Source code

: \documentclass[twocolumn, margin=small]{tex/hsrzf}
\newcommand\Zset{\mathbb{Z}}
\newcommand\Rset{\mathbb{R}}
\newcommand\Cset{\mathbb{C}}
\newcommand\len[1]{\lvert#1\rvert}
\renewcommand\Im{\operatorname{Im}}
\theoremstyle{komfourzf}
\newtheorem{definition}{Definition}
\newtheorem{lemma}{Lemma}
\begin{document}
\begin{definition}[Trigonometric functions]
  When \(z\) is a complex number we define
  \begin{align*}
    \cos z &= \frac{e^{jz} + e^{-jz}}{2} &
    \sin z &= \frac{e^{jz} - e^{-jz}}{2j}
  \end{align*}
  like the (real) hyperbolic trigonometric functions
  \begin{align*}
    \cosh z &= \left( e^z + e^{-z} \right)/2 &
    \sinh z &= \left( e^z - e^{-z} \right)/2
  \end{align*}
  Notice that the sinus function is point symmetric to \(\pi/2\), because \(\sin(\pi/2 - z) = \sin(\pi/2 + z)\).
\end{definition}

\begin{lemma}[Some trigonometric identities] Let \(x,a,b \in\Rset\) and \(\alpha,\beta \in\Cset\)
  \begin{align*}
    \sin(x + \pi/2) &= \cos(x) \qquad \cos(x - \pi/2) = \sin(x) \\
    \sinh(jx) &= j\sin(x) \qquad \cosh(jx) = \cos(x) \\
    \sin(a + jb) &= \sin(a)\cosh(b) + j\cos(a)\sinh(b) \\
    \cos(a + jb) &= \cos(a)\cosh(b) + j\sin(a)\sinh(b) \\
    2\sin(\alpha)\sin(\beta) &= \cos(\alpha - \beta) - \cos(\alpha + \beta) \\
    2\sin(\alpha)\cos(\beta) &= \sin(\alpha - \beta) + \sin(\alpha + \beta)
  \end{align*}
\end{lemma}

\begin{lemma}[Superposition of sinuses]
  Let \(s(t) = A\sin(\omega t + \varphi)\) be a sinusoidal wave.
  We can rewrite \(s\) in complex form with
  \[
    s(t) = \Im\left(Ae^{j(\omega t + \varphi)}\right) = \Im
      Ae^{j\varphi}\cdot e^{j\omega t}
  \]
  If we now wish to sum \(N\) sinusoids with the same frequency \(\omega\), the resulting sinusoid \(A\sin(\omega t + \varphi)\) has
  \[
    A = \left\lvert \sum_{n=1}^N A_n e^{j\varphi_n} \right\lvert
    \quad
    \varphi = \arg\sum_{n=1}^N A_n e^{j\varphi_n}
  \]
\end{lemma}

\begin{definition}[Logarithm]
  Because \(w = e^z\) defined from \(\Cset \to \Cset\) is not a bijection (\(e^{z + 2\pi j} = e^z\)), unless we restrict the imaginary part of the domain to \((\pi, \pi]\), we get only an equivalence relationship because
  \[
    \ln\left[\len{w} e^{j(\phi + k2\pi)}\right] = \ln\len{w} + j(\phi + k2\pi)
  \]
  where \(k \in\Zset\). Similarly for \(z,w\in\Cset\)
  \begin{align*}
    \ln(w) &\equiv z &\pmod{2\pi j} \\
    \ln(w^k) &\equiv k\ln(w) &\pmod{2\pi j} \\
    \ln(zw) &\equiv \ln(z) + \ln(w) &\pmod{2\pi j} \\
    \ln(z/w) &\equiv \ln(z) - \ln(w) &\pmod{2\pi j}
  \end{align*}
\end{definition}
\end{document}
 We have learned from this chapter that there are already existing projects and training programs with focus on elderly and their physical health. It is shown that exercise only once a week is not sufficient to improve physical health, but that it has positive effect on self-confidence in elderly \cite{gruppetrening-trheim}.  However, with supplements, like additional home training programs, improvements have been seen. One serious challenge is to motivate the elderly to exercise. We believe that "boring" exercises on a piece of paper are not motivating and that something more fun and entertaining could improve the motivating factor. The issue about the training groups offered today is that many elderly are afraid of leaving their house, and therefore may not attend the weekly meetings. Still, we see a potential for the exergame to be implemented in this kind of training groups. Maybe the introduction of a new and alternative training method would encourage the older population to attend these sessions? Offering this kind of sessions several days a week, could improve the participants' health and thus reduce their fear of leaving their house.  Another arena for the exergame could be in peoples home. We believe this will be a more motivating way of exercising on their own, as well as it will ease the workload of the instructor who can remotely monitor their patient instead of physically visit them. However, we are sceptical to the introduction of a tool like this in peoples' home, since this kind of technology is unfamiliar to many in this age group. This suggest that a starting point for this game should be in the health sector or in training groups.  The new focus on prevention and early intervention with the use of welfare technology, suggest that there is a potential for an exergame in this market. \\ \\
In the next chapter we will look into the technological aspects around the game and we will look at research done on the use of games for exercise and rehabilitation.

**WORK REQUIRED:** A single number is expected: how many lines of the data hold the string "lemma".

**ANSWER TO THIS TASK:** 5